Even limited dancing can help with a host of problems.
Christopher Bergland -- world-class endurance athlete, coach, and author -- says, "Through regular aerobic training that incorporates some type of dance at least once a week anyone can maximize his or her brain function." Bergland also speaks of dance as a benefit to improve treatment for patients with chronic dizziness.
An Italian study in 2006 has shown that dance is a very good exercise for heart patients compared to other aerobic exercises like cycling. This may be partly because the patients enjoyed it much more.
("Heart failure patients can waltz their way to healthier hearts."
America Heart Association. 2006.)
Swedish researchers, writing in the Journal of American Medical Association Pediatrics, studied 112 teenage girls who were struggling with problems including neck and back pain, stress, anxiety, and depression. Half of the girls attended weekly dance classes, while the other half didn't. The girls who took the dance classes improved their mental health and reported a boost in mood—positive effects that lasted up to eight months after the classes ended.
(A. Duberg; L. Hagberg; H. Sunvisson; M. Moller. "Influencing Self-rated Health Among Adolescent Girls With Dance Intervention." JAMA Pediatrics 167. 2013.)

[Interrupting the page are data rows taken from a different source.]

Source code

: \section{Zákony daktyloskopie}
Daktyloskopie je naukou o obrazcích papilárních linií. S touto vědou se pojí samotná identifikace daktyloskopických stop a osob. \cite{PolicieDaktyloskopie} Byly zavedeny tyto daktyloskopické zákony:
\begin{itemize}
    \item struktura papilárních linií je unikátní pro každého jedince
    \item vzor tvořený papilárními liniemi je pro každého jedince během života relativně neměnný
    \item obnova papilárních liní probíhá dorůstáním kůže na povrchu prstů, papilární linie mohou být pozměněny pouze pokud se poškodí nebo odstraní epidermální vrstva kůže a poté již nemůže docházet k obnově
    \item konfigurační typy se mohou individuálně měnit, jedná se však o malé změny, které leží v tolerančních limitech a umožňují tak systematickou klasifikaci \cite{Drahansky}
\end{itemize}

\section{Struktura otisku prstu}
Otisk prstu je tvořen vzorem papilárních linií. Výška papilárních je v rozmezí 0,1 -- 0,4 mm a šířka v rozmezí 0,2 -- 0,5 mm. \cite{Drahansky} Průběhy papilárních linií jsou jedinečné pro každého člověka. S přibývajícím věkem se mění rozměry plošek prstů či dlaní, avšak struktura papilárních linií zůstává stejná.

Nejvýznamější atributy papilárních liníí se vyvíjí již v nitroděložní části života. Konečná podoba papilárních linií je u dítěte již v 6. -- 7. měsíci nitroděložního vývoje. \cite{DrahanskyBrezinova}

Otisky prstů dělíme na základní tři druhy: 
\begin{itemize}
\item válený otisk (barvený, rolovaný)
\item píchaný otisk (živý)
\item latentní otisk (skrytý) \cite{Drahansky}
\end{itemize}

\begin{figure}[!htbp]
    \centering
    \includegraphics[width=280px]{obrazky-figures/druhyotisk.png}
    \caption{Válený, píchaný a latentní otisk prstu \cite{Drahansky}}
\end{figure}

Dance therapy is suggested as treatment for emotional and therapeutic support, as dance allows individuals to connect to their innermost emotions and minds. People, music, dancing = fun. And, if I've said it once, I've said it a million times: "There is no better path to social mixing than dancing."
I've always encouraged boys and men to overcome the paranoia of others making fun of their dancing style and get on the floor. Dancing, like any other physical activity, improves with practice. Most ladies love to dance, and they are more than willing to help build a guy's confidence and his ability to move. Fast dance; slow dance. Lead and follow. Just dance. Enjoy the music and the rhythm, and soon you will be smiling on the inside and on the outside.